Restate word for word the lines of the entries below, starting with the line that holds "因此，我们在用化石来得知生物" and ending with the line that holds "该现象的原因可能是以下几点。", and no others.

****************************************

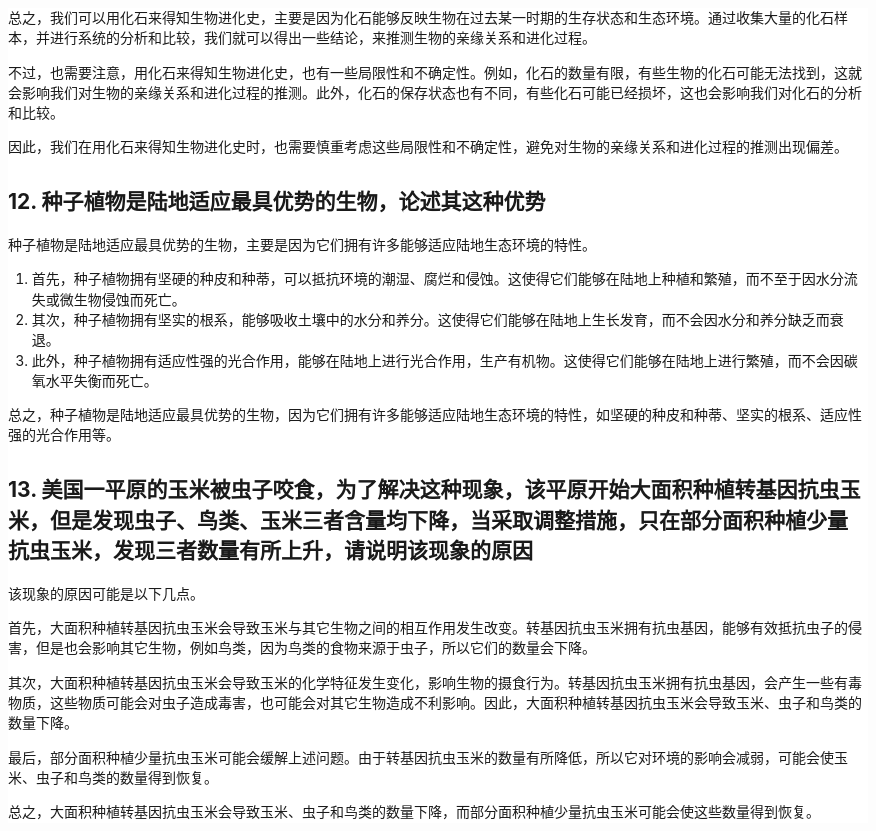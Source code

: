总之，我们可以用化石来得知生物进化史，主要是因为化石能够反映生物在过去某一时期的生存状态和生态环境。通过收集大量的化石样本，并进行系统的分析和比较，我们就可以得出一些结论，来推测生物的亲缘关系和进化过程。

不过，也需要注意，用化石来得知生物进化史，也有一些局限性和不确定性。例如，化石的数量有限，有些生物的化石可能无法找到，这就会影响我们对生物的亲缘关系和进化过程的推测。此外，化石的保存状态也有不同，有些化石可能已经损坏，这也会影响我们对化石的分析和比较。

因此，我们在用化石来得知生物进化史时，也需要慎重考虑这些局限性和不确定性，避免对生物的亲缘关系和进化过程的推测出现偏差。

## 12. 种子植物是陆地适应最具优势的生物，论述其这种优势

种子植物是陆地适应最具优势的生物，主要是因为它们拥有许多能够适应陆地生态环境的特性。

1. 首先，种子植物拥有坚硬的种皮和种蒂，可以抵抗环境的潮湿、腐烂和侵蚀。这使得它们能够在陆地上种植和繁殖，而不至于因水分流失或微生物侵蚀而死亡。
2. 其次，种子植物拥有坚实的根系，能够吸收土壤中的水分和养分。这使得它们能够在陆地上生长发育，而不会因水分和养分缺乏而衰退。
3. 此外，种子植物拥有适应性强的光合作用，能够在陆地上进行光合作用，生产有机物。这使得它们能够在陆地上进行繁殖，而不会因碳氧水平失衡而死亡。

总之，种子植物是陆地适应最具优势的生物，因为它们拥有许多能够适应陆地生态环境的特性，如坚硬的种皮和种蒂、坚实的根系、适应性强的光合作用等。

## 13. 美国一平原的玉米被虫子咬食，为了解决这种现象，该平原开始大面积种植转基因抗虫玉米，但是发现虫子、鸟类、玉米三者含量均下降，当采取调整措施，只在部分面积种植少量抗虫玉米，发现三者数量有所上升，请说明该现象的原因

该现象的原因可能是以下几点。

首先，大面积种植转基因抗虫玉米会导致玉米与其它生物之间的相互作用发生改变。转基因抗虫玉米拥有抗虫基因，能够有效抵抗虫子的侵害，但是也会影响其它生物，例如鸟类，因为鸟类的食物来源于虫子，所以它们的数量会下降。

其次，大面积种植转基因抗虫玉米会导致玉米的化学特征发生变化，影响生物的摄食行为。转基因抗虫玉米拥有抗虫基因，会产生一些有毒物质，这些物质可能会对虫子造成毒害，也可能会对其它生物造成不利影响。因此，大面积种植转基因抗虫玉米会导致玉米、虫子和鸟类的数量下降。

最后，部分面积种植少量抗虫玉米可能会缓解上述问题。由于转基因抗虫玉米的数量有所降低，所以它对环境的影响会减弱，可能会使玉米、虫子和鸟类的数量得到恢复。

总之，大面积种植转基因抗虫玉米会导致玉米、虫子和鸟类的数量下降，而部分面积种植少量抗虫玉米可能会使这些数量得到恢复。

****************************************

→ TASK RESPONSE
因此，我们在用化石来得知生物进化史时，也需要慎重考虑这些局限性和不确定性，避免对生物的亲缘关系和进化过程的推测出现偏差。

## 12. 种子植物是陆地适应最具优势的生物，论述其这种优势

种子植物是陆地适应最具优势的生物，主要是因为它们拥有许多能够适应陆地生态环境的特性。

1. 首先，种子植物拥有坚硬的种皮和种蒂，可以抵抗环境的潮湿、腐烂和侵蚀。这使得它们能够在陆地上种植和繁殖，而不至于因水分流失或微生物侵蚀而死亡。
2. 其次，种子植物拥有坚实的根系，能够吸收土壤中的水分和养分。这使得它们能够在陆地上生长发育，而不会因水分和养分缺乏而衰退。
3. 此外，种子植物拥有适应性强的光合作用，能够在陆地上进行光合作用，生产有机物。这使得它们能够在陆地上进行繁殖，而不会因碳氧水平失衡而死亡。

总之，种子植物是陆地适应最具优势的生物，因为它们拥有许多能够适应陆地生态环境的特性，如坚硬的种皮和种蒂、坚实的根系、适应性强的光合作用等。

## 13. 美国一平原的玉米被虫子咬食，为了解决这种现象，该平原开始大面积种植转基因抗虫玉米，但是发现虫子、鸟类、玉米三者含量均下降，当采取调整措施，只在部分面积种植少量抗虫玉米，发现三者数量有所上升，请说明该现象的原因

该现象的原因可能是以下几点。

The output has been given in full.